Among the lines below, restate word for word only those from the line with "and training measures." through the line with "allow tbats objects.", with both end lines kept.

----- Working data -----

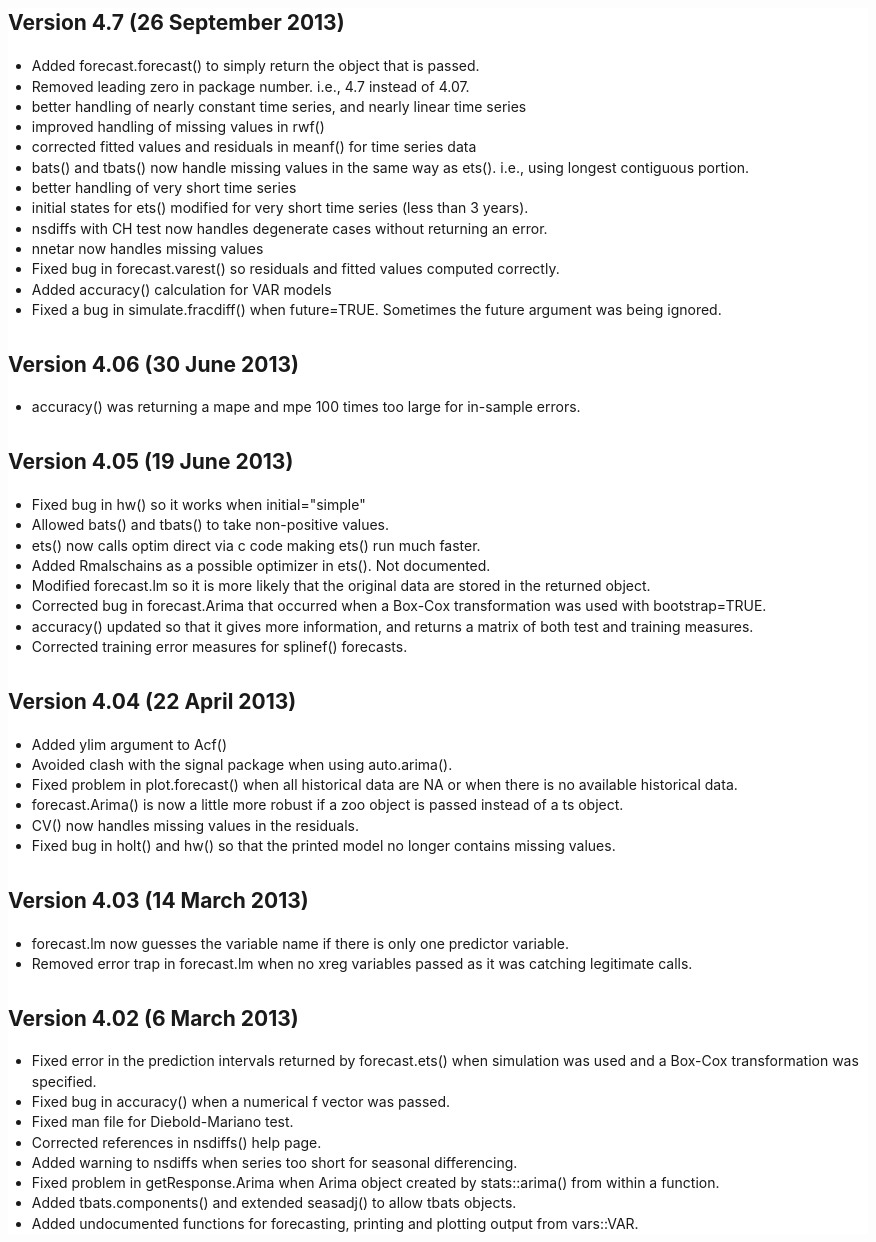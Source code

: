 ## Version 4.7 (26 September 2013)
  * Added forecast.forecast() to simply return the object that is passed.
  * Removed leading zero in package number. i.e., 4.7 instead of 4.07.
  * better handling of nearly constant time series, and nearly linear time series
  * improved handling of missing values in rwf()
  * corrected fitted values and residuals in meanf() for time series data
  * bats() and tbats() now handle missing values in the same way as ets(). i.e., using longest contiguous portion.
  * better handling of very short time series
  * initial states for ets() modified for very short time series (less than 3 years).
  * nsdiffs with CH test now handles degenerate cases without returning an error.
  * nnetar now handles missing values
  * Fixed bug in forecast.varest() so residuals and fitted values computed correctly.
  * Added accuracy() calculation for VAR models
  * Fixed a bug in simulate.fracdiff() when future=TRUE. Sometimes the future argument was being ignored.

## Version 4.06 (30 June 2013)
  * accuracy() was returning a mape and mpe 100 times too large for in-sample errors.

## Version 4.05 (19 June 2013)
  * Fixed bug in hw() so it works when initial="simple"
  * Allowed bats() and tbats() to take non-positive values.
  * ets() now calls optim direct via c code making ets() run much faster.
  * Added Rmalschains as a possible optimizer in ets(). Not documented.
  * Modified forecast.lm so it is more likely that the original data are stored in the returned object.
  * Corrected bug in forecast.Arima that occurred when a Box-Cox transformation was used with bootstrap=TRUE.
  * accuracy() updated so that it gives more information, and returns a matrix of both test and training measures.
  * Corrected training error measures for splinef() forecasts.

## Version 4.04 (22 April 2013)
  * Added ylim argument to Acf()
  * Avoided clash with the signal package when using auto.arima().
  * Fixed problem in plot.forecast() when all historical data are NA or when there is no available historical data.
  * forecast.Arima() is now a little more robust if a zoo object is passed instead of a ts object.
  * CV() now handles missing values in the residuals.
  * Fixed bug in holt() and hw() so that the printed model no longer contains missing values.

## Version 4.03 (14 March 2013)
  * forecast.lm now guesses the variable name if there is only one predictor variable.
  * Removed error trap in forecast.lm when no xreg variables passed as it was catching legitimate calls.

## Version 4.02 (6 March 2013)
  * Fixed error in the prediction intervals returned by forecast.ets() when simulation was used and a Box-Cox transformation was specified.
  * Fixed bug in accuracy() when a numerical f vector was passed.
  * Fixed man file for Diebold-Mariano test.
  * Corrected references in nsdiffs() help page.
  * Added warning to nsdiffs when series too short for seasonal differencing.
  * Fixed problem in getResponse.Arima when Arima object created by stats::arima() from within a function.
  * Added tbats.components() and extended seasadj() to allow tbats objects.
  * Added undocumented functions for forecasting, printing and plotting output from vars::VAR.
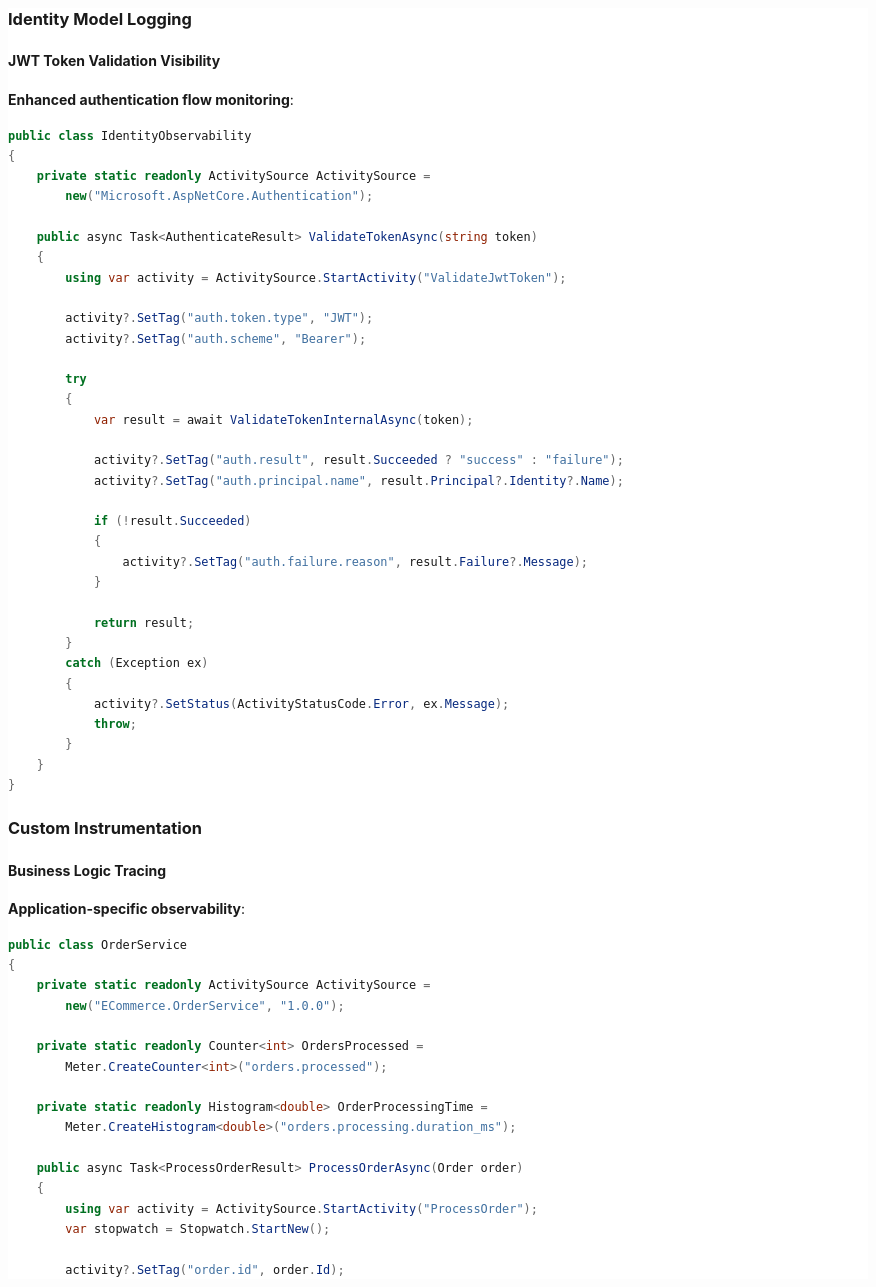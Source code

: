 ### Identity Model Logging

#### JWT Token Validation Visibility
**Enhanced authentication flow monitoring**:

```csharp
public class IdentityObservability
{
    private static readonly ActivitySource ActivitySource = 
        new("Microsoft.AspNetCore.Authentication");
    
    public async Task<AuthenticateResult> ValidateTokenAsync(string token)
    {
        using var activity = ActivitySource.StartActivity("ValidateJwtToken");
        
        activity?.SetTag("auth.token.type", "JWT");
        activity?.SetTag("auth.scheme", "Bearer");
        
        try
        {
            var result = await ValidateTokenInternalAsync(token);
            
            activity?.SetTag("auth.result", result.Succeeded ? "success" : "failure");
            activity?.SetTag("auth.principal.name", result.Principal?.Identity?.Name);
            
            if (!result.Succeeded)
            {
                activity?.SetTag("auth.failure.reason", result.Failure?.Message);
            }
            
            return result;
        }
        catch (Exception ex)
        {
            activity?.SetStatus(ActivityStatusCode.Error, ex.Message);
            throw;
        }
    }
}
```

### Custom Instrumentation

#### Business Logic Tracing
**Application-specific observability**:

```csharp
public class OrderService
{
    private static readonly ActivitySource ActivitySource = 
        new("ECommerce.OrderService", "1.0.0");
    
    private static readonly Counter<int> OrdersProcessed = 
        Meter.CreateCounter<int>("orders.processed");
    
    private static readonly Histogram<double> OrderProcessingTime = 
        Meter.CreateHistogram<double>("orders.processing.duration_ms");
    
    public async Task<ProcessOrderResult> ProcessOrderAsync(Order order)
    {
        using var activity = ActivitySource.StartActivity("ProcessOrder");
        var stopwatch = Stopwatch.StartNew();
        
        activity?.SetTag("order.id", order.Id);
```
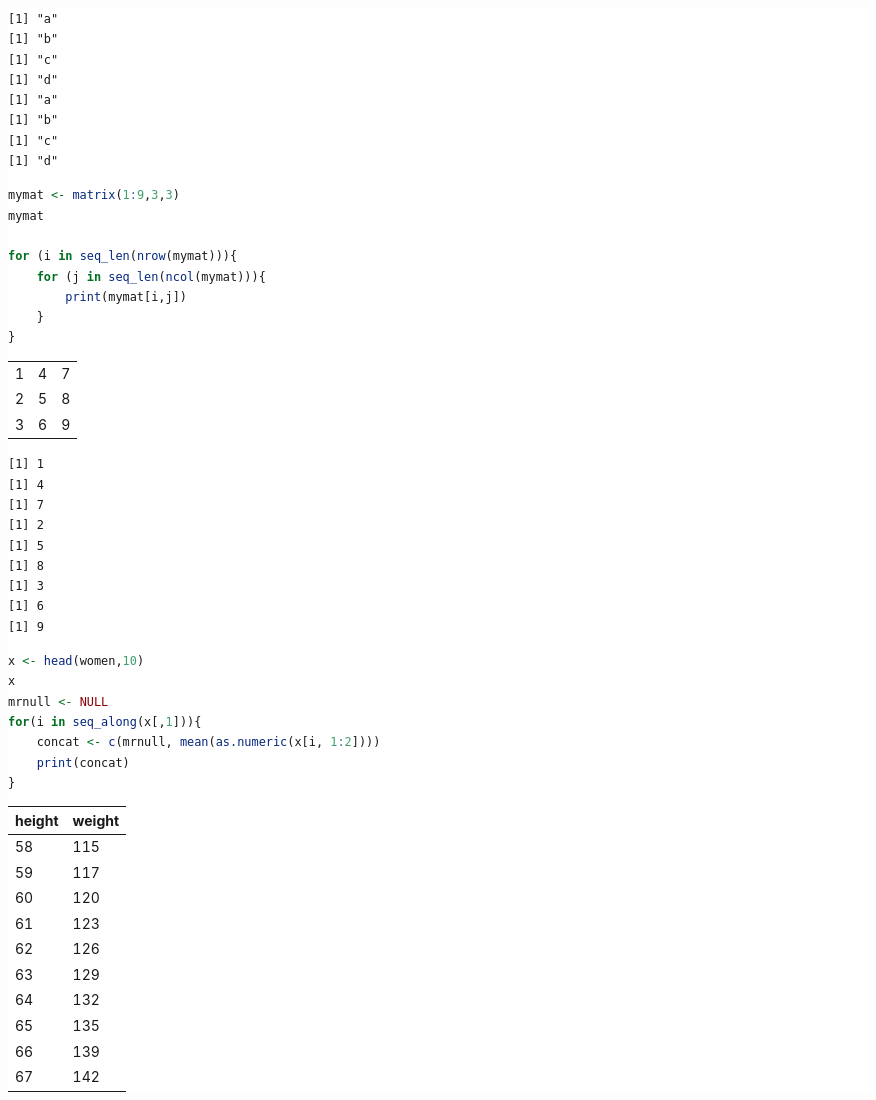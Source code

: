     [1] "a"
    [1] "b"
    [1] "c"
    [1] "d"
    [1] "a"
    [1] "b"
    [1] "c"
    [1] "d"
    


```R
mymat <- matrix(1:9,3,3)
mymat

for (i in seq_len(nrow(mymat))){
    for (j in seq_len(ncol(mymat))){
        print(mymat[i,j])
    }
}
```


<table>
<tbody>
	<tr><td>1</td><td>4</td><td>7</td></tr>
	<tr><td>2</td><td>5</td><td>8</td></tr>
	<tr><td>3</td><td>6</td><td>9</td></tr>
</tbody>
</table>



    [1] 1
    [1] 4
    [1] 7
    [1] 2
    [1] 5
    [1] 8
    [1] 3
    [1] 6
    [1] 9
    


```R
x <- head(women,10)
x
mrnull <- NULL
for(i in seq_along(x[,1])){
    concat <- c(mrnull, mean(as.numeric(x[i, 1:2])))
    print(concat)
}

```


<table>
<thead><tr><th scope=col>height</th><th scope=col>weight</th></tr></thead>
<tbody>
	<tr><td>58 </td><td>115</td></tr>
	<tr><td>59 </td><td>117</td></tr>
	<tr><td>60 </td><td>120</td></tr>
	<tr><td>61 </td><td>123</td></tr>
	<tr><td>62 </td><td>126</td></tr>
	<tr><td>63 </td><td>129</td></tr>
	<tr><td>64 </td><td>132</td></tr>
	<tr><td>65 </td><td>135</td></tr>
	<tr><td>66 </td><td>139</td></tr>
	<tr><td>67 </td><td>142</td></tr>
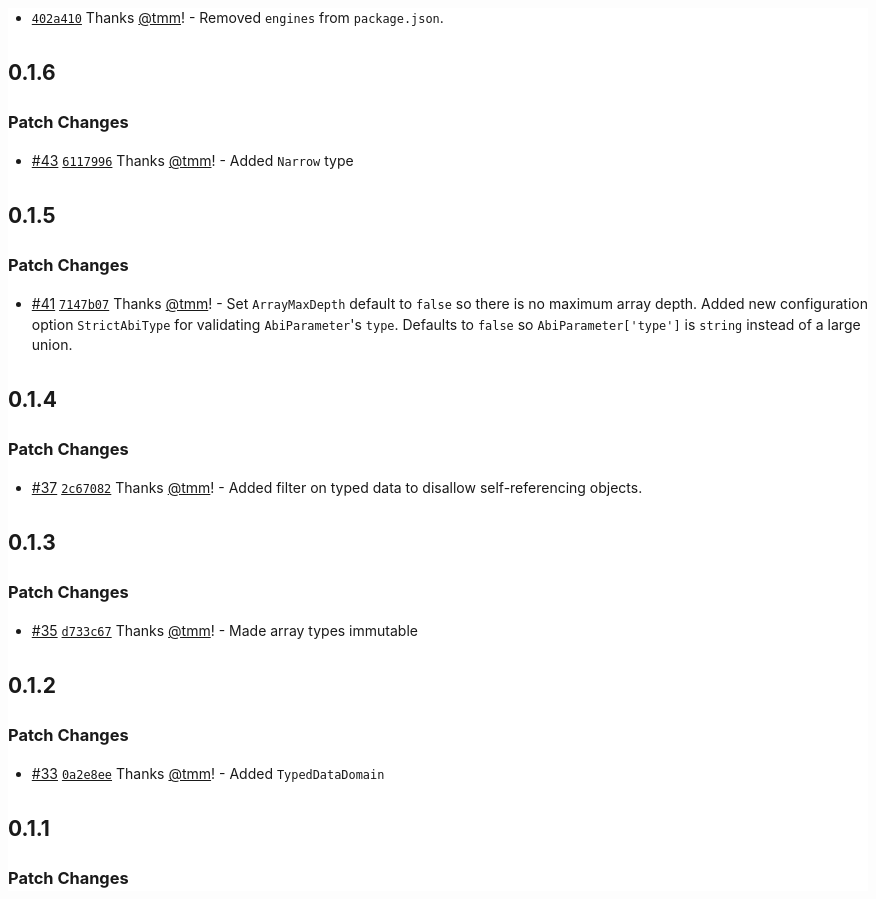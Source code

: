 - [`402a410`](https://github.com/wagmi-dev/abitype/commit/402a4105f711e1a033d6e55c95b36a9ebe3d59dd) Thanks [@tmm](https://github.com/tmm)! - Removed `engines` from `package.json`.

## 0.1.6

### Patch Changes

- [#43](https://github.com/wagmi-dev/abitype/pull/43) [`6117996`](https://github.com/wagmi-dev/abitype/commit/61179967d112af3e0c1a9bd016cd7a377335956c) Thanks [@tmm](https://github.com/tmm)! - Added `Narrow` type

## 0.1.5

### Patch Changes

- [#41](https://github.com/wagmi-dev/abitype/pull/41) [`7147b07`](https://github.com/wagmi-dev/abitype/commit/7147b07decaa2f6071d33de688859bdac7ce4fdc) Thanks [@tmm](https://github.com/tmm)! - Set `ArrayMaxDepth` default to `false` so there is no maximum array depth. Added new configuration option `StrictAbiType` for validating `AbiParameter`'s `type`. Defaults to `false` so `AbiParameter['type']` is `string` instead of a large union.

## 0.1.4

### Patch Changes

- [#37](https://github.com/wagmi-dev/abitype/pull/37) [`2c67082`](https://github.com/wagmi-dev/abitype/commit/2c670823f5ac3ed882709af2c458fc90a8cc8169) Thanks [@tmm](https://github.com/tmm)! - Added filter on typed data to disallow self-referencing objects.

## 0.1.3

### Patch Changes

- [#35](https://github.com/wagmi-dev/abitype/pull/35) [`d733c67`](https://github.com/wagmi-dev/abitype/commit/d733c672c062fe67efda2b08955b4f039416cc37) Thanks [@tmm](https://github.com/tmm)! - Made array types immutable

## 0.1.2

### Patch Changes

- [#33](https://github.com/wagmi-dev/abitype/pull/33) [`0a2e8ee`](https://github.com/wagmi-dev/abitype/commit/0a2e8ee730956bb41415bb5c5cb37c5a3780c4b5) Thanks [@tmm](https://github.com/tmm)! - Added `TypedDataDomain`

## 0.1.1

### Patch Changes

-----

- **Result of this task**:
  * accuracy() updated so that it gives more information, and returns a matrix of both test and training measures.
  * Corrected training error measures for splinef() forecasts.

## Version 4.04 (22 April 2013)
  * Added ylim argument to Acf()
  * Avoided clash with the signal package when using auto.arima().
  * Fixed problem in plot.forecast() when all historical data are NA or when there is no available historical data.
  * forecast.Arima() is now a little more robust if a zoo object is passed instead of a ts object.
  * CV() now handles missing values in the residuals.
  * Fixed bug in holt() and hw() so that the printed model no longer contains missing values.

## Version 4.03 (14 March 2013)
  * forecast.lm now guesses the variable name if there is only one predictor variable.
  * Removed error trap in forecast.lm when no xreg variables passed as it was catching legitimate calls.

## Version 4.02 (6 March 2013)
  * Fixed error in the prediction intervals returned by forecast.ets() when simulation was used and a Box-Cox transformation was specified.
  * Fixed bug in accuracy() when a numerical f vector was passed.
  * Fixed man file for Diebold-Mariano test.
  * Corrected references in nsdiffs() help page.
  * Added warning to nsdiffs when series too short for seasonal differencing.
  * Fixed problem in getResponse.Arima when Arima object created by stats::arima() from within a function.
  * Added tbats.components() and extended seasadj() to allow tbats objects.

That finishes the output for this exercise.